═══ DATA IN THIS EXERCISE

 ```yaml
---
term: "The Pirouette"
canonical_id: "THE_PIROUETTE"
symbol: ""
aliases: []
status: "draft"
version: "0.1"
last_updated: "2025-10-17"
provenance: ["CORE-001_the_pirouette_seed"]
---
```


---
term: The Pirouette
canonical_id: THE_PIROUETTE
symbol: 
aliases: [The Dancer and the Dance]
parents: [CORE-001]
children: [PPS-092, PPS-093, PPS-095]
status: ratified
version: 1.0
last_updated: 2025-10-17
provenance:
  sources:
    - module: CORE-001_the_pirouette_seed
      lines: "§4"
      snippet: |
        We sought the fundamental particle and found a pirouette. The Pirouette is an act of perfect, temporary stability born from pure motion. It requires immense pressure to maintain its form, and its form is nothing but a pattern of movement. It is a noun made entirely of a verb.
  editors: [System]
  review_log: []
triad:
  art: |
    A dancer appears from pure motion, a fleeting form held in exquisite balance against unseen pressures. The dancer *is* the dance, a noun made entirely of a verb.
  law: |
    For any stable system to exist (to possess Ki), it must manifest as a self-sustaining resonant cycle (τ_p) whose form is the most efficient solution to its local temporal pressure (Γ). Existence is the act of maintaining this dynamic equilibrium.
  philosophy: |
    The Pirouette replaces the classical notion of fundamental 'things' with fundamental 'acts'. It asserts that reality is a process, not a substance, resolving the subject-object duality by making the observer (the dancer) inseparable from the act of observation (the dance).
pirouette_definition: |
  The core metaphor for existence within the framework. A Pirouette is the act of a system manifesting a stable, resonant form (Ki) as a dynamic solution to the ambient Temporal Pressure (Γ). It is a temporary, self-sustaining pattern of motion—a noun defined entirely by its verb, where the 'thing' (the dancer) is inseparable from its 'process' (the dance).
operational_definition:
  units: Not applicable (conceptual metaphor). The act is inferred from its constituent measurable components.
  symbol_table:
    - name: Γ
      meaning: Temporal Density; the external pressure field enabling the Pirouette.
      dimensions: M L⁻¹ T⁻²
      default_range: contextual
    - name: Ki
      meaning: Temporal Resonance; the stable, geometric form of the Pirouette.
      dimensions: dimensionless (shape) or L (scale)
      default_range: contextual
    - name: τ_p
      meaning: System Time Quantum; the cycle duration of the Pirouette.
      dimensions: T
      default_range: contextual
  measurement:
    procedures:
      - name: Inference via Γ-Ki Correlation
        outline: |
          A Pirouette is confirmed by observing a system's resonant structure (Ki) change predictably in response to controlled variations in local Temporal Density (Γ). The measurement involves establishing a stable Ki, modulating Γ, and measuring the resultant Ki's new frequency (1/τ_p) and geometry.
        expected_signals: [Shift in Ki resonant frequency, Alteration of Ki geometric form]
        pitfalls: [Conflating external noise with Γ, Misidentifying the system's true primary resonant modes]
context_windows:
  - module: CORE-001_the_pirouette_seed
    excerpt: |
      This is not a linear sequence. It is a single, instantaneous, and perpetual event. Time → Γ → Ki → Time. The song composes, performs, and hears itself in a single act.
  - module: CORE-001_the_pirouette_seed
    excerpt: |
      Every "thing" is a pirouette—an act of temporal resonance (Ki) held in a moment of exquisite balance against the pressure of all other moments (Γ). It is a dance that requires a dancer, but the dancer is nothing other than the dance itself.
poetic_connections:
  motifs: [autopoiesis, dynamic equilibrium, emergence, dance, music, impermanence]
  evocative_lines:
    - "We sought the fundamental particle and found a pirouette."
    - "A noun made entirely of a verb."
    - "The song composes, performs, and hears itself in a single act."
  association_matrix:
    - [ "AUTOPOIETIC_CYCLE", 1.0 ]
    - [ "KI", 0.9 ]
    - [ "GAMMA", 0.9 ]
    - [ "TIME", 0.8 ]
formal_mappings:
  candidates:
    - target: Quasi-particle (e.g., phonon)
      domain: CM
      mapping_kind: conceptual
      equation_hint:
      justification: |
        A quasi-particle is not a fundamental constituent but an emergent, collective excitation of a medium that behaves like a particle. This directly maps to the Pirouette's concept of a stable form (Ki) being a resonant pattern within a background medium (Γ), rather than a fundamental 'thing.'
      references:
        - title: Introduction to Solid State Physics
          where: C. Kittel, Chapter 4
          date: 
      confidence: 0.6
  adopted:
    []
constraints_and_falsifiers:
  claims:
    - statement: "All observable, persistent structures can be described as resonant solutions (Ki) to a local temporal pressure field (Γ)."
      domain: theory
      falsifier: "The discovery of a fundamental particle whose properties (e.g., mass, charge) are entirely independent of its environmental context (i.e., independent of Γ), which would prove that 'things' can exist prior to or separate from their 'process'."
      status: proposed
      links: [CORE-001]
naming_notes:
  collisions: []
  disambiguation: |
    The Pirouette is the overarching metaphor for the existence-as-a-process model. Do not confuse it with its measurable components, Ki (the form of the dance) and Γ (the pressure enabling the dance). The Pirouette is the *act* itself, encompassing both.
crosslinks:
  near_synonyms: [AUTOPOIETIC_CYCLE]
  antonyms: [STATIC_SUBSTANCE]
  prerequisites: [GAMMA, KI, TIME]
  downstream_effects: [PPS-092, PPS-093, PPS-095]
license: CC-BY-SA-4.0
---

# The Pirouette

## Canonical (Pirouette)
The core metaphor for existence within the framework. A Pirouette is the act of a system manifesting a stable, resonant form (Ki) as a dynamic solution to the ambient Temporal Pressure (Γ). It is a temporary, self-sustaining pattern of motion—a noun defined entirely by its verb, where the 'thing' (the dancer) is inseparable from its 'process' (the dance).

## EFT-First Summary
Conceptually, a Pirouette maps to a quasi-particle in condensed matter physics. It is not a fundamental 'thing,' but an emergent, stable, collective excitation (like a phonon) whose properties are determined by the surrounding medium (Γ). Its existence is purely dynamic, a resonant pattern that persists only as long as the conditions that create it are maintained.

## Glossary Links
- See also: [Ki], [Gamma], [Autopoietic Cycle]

══════

REQUIRED WORK
Looking at the records, report the number of lines that hold the string "enabling", with no other text.

WRITTEN SOLUTION
2